I need the lines below from the one with "İzzet Tunç - izzet.tunc1997@gmail.com" down to the one with "[linkedin-url]: https://www.linkedin.com/in/izzettunc" reproduced exactly, both ends included, and nothing else.
◆ ◆ ◆ ◆
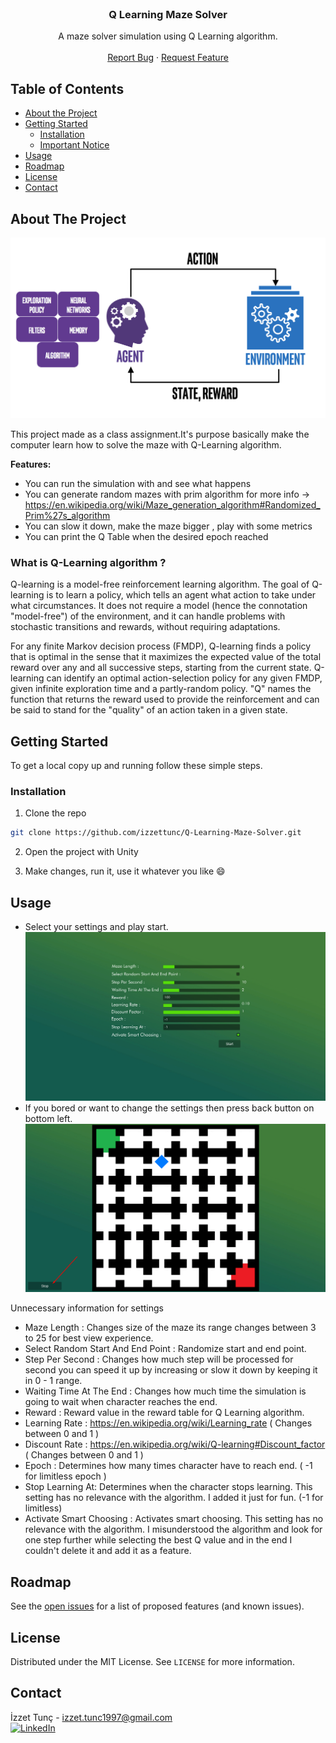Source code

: <br />
<p align="center">

  <h3 align="center">Q Learning Maze Solver</h3>

  <p align="center">
    A maze solver simulation using Q Learning algorithm.
    <br />
    <br />
    <a href="https://github.com/izzettunc/Q-Learning-Maze-Solver/issues">Report Bug</a>
    ·
    <a href="https://github.com/izzettunc/Q-Learning-Maze-Solver/issues">Request Feature</a>
  </p>
</p>



<!-- TABLE OF CONTENTS -->
## Table of Contents

* [About the Project](#about-the-project)
* [Getting Started](#getting-started)
  * [Installation](#installation)
  * [Important Notice](#important-notice)
* [Usage](#usage)
* [Roadmap](#roadmap)
* [License](#license)
* [Contact](#contact)



<!-- ABOUT THE PROJECT -->
## About The Project

![Product Name Screen Shot][product-screenshot]

This project made as a class assignment.It's purpose basically make the computer learn how to solve the maze with Q-Learning algorithm.

**Features:**

* You can run the simulation with and see what happens
* You can generate random mazes with prim algorithm for more info -> https://en.wikipedia.org/wiki/Maze_generation_algorithm#Randomized_Prim%27s_algorithm
* You can slow it down, make the maze bigger , play with some metrics
* You can print the Q Table when the desired epoch reached

### What is Q-Learning algorithm ?

Q-learning is a model-free reinforcement learning algorithm. The goal of Q-learning is to learn a policy, which tells an agent what action to take under what circumstances. It does not require a model (hence the connotation "model-free") of the environment, and it can handle problems with stochastic transitions and rewards, without requiring adaptations.

For any finite Markov decision process (FMDP), Q-learning finds a policy that is optimal in the sense that it maximizes the expected value of the total reward over any and all successive steps, starting from the current state. Q-learning can identify an optimal action-selection policy for any given FMDP, given infinite exploration time and a partly-random policy. "Q" names the function that returns the reward used to provide the reinforcement and can be said to stand for the "quality" of an action taken in a given state.

<!-- GETTING STARTED -->
## Getting Started

To get a local copy up and running follow these simple steps.

### Installation

1.  Clone the repo
```sh
git clone https://github.com/izzettunc/Q-Learning-Maze-Solver.git
```
2. Open the project with Unity

3. Make changes, run it, use it whatever you like :smile:

<!-- USAGE EXAMPLES -->
## Usage

* Select your settings and play start.
![Application Screen Shot][settings-screenshot]
* If you bored or want to change the settings then press back button on bottom left.
![Application Screen Shot][simulation-screenshot]

Unnecessary information for settings

* Maze Length : Changes size of the maze its range changes between 3 to 25 for best view experience.
* Select Random Start And End Point : Randomize start and end point.
* Step Per Second : Changes how much step will be processed for second you can speed it up by increasing or slow it down by keeping it in 0 - 1 range.
* Waiting Time At The End : Changes how much time the simulation is going to wait when character reaches the end.
* Reward : Reward value in the reward table for Q Learning algorithm.
* Learning Rate : https://en.wikipedia.org/wiki/Learning_rate ( Changes between 0 and 1 )
* Discount Rate : https://en.wikipedia.org/wiki/Q-learning#Discount_factor ( Changes between 0 and 1 )
* Epoch : Determines how many times character have to reach end. ( -1 for limitless epoch )
* Stop Learning At: Determines when the character stops learning. This setting has no relevance with the algorithm. I added it just for fun. (-1 for limitless)
* Activate Smart Choosing : Activates smart choosing. This setting has no relevance with the algorithm. I misunderstood the algorithm and look for one step further while selecting the best Q value and in the end I couldn't delete it and add it as a feature.

<!-- ROADMAP -->
## Roadmap

See the [open issues](https://github.com/izzettunc/Q-Learning-Maze-Solver/issues) for a list of proposed features (and known issues).

<!-- LICENSE -->
## License

Distributed under the MIT License. See `LICENSE` for more information.

<!-- CONTACT -->
## Contact

İzzet Tunç - izzet.tunc1997@gmail.com
<br>
[![LinkedIn][linkedin-shield]][linkedin-url]

[linkedin-shield]: https://img.shields.io/badge/-LinkedIn-black.svg?style=flat-square&logo=linkedin&colorB=555
[linkedin-url]: https://www.linkedin.com/in/izzettunc
[product-screenshot]: data/screenshots/header.png
[settings-screenshot]: data/screenshots/settings.png
[simulation-screenshot]: data/screenshots/simulation.png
◆ ◆ ◆ ◆
WRITTEN RESPONSE:
İzzet Tunç - izzet.tunc1997@gmail.com
<br>
[![LinkedIn][linkedin-shield]][linkedin-url]

[linkedin-shield]: https://img.shields.io/badge/-LinkedIn-black.svg?style=flat-square&logo=linkedin&colorB=555
[linkedin-url]: https://www.linkedin.com/in/izzettunc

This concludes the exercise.